Summer Festival Round-Up

. May 1, 2016.

Now, we can tell you where to go and even how to get there, but you’re on your own after that! This column isn’t the “Fest Survival Guide” that you’ll see all over numerous blogs this month, each hyping up behemoth spectacles like Coachella or Bonnaroo or Lollapalooza. Those are all well and good (and exciting and epic) but, here at Current, we’re pulling the focus back toward the State of Michigan, emphasizing the gas-saving expedience and local-love-spreading goodwill of embracing the dozens (upon dozens) of fests, concerts, art shows and various hootenannies right here at home in The Mitten. 


Movement 2016

When: May 28–30
Where: Detroit – (1 Hart Plaza)
What’s Up? We’re looking forward to Matthew Dear, Caribou, Big Freedia, Will Sessions, and ZelooperZ, among many others. Movement 2016 is the world’s premier electronic music event, centered in the city that invented Techno (and made its own style of House), spawning veritable godfathers of dance-electronica like Derrick May, Kevin Saunderson and Juan Atkins. It’s also an ideal way to kick off your summer, with a stellar outdoor dance party, right on the riverfront in the heart of downtown Detroit. The sound systems will be supreme! Six decked-out stages, 140 artists, dozens of after-parties, an interactive technology center with cool new gear and more.
Contact: Paxahau | Movement online at



When: June 3–13
Where: Washtenaw County (multiple venues)
What’s up? Chris Anderson (of Vagrant Symphony and Intellect Records) has the lineup solidified for his fifth annual YpsiArboroo music festival: an underground-style response to the more overblown Bonnaroo festival in Manchester, Tennessee. Similar to Bonnaroo’s approach, Anderson presents a multifaceted, scene-bridging array of talent—not just music, but visual art, as well. It all goes on during consecutive evenings spread across Ypsilanti and Ann Arbor, with bands like Abe Maybe, The Messenger Birds, PiNG PONG, Nina & The Buffalo Riders and more, featured inside unique venues like Beezy’s Café, Good Vibes Glass, Auger’s Kettle and others.


Ann Arbor Summer Fest

When: June 10–July 3
Where: Spread across four venues centered near University and State St.
What’s Up? Get out and go downtown. Meet your artistic neighbors and appreciate their talents. Dance to some music and engage in some fun family activities. Enjoy the sunshine and hang out downtown as the sun sets. Sound good? Community volunteers, city leaders, UM staff and faculty and many more enthusiastic folks form a month-long series of performances, celebrating local artists spread across four main venues with scattered scheduled events and activities each week.

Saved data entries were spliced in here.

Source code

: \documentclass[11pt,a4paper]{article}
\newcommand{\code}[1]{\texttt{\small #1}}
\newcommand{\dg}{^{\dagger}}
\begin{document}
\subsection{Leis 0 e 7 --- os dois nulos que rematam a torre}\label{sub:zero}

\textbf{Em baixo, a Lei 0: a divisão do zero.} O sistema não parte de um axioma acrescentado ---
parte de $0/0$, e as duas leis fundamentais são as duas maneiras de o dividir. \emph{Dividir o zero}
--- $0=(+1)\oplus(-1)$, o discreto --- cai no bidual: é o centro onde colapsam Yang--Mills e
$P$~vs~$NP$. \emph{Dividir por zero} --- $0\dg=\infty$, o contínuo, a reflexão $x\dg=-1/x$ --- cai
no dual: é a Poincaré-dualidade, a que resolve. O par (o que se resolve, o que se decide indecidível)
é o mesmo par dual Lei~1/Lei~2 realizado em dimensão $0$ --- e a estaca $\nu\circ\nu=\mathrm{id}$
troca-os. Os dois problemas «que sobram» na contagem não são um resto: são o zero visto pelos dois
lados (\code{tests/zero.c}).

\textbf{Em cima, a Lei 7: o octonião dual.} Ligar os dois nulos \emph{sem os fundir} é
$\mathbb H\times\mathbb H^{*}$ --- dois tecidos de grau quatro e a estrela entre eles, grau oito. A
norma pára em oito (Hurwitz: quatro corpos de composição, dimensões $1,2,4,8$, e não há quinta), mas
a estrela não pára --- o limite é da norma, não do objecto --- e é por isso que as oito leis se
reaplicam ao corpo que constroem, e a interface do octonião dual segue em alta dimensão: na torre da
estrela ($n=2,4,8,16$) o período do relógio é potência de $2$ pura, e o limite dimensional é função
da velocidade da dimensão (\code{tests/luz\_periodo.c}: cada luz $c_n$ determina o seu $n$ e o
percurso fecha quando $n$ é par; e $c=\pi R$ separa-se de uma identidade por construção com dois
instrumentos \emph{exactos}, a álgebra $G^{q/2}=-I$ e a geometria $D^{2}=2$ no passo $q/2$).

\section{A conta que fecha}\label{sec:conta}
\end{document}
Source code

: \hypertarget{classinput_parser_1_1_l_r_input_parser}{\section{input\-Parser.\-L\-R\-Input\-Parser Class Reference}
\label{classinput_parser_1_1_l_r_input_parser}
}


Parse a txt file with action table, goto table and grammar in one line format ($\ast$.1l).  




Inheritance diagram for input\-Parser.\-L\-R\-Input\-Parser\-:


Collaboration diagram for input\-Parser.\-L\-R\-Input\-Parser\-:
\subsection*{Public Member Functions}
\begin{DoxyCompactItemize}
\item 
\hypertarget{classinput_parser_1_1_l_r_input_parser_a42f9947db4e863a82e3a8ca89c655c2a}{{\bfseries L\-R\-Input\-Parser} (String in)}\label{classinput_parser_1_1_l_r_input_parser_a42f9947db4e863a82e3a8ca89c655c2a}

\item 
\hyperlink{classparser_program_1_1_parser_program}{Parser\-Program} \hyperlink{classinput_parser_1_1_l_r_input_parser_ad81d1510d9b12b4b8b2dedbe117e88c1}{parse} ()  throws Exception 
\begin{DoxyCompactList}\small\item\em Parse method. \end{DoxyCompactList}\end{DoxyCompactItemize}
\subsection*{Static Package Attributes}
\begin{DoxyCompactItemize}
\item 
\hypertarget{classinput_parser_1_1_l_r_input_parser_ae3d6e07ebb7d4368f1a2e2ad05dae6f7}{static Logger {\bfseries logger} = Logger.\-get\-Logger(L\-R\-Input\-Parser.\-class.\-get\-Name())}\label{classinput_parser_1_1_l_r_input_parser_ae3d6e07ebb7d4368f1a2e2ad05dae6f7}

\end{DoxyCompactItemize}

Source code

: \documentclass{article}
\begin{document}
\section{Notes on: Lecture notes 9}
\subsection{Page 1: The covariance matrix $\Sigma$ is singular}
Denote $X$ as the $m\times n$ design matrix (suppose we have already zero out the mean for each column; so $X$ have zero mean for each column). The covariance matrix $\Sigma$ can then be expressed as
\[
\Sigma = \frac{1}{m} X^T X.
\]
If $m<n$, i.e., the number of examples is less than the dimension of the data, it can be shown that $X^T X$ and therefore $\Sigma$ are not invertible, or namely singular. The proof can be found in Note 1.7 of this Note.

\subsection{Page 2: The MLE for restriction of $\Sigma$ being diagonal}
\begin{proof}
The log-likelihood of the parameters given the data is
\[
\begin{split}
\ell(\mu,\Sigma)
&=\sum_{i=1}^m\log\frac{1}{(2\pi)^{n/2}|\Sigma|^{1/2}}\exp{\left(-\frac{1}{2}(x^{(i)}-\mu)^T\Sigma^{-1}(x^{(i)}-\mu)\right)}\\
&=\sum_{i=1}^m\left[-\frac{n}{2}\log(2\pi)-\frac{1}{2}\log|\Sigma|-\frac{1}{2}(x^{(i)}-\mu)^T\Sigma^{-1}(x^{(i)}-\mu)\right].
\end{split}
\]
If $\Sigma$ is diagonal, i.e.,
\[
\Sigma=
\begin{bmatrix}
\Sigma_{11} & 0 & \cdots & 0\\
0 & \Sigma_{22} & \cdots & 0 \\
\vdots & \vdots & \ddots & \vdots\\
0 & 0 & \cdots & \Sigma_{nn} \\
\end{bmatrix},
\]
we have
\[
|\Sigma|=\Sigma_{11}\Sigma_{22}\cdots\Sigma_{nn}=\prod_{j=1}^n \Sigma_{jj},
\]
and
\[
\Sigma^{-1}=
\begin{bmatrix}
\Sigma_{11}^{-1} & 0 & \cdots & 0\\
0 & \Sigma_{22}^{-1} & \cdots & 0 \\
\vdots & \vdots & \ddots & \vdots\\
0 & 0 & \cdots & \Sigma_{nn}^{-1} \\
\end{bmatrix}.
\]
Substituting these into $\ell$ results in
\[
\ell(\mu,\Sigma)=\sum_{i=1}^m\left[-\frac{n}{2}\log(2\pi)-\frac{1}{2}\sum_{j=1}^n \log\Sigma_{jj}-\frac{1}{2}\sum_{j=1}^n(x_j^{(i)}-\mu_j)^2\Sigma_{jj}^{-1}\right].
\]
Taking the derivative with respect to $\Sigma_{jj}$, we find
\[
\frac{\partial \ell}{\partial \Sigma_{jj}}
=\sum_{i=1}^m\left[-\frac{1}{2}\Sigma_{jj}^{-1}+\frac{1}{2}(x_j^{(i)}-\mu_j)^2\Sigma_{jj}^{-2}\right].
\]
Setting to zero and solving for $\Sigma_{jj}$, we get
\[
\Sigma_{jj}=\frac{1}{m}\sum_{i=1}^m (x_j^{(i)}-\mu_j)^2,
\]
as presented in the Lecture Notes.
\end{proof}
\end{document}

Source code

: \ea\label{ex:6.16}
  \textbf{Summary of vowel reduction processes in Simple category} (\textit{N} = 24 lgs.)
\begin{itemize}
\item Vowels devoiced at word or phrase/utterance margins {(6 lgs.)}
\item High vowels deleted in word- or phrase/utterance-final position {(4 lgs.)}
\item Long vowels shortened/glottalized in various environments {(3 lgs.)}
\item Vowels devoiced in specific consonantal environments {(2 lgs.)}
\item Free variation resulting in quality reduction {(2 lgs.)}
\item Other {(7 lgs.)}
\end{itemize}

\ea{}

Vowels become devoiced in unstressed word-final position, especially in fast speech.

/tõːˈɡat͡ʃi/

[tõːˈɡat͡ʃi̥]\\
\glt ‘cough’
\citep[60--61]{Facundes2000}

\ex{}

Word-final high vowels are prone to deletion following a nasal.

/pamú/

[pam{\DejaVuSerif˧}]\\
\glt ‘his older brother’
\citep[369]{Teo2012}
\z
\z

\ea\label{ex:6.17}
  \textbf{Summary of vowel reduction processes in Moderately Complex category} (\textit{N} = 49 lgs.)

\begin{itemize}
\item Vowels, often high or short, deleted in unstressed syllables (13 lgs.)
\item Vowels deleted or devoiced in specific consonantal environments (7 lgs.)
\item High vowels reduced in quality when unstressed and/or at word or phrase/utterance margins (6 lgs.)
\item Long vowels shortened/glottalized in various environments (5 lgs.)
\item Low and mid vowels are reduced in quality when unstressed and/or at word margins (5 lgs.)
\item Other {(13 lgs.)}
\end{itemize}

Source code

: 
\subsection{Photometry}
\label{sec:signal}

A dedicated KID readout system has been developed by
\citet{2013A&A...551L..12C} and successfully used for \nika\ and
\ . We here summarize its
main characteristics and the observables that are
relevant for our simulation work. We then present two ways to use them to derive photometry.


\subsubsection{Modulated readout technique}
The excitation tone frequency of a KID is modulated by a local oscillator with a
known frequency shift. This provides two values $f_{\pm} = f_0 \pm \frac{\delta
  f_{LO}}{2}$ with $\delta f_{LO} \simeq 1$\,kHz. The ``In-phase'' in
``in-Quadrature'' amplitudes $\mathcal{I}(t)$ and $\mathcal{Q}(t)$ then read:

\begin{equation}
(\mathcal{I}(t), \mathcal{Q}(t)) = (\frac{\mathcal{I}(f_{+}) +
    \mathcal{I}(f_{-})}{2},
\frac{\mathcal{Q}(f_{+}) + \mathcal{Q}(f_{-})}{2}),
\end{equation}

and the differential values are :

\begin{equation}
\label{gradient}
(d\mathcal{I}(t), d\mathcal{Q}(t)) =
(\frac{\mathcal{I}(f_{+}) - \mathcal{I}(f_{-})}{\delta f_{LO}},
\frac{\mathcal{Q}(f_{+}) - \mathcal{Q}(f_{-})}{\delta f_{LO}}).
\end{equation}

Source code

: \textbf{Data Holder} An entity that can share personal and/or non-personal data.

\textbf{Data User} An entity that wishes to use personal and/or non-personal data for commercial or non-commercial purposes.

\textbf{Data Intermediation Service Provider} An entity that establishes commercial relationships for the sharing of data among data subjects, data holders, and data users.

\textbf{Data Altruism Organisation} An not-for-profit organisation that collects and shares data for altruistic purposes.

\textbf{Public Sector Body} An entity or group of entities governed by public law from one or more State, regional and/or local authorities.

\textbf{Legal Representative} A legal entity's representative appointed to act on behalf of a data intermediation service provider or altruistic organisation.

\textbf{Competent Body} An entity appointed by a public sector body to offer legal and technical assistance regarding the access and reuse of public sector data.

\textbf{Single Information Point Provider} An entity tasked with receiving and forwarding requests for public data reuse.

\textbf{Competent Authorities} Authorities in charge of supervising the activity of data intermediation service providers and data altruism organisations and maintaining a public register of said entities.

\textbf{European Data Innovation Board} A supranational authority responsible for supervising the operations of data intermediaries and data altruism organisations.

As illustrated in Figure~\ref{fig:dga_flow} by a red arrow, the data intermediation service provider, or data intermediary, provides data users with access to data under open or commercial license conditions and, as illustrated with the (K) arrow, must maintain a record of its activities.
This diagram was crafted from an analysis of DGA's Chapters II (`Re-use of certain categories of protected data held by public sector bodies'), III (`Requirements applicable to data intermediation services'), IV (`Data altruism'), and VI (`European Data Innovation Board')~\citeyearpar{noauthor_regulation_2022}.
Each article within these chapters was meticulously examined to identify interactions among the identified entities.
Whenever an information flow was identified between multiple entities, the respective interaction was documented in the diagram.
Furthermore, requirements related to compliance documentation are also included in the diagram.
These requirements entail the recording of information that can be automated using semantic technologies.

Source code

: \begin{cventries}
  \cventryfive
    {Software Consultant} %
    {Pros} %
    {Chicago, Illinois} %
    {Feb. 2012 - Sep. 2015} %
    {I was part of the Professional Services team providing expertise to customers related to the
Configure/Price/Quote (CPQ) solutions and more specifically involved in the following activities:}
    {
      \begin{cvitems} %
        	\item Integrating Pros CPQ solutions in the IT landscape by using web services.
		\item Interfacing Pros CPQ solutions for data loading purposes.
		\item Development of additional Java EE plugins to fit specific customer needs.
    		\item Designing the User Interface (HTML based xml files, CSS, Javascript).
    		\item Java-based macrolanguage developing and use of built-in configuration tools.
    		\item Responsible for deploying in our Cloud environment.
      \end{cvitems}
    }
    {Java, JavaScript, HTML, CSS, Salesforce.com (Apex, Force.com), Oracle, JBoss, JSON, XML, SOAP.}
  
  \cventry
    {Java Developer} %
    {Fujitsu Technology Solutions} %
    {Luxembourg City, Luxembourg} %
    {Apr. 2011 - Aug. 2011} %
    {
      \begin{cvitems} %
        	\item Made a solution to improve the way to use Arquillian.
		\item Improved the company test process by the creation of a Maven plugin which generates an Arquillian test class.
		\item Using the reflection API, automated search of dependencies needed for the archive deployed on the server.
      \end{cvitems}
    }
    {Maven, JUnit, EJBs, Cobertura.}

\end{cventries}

The lineup is available online at


Electric Forest

When: June 23–26
Where: Rothbury (off M-31 near Wildcat Lake)
What’s Up? This fest is for the adventurous types, elevating the senses in the great outdoors, with plenty of dazzling neon-rainbow iridescent ambience, altogether trippy and calming. Sensational electronica-heavy pop/hip-hop hybrid acts like Bassnectar and Major Lazer are topping this lineup, along with psychedelic jam outfit The String Cheese Incident. The idea with Electric Forest is full immersion, losing oneself in a sort of wonderland of sound (and vibrantly hued arbors).

Farm Block Fest

When: July 29–31
Where: Allouez, MI (Upper Peninsula – 2239 Farmers Block Rd.)
What’s Up? Are you up for a road trip? Wanna get away for a weekend, hop across the Mackinac Bridge and chill out at a farm with some splendid folk singers like Anna Ash, Misty Lyn, and Matt Jones, or rock outfits like Macpodz and The Go? Or perhaps some other fine Great Lakes area groups like Divino Nino or Kansas Bible Company? This multi-day music festival was started several years ago by Go Rounds singer/guitarist Graham A. Parsons, a Kalamazoo-native, and it continues to grow each year. It’s also an endearing fundraising event, supporting the Dan Schmitt Gift of Music and Education Fund — a non-profit organization dedicated to providing free and low-cost instruments, music lessons, sustainability education and positive outdoor activities for youth Info:


When: July 23–24
Where: Detroit  (West Riverfront Park)
What’s Up? You don’t need to go to Pitchfork’s fest in Chicago or follow any Lollapalooza trip, not when Detroit will be hosting some of the most premier indie-rock and electro-pop acts you could possibly ask for… M83, Father John Misty, Haim, Mac Demarco, Matt & Kim, and, one of our personal favorites, Tunde Olaniran. Whereas several of these top-tier touring acts are coming from hipster havens like Brooklyn or even further out, from across the pond, it’s the multifaceted music maven Tunde Olaniran who serves as the local hero amid this lineup. The West Riverfront Park is a 20-acre green space with extra-wide pathways linking the waterfront to neighborhoods, supplied with bike racks, benches, call boxes and security cameras. It should be exhilaratingly chill.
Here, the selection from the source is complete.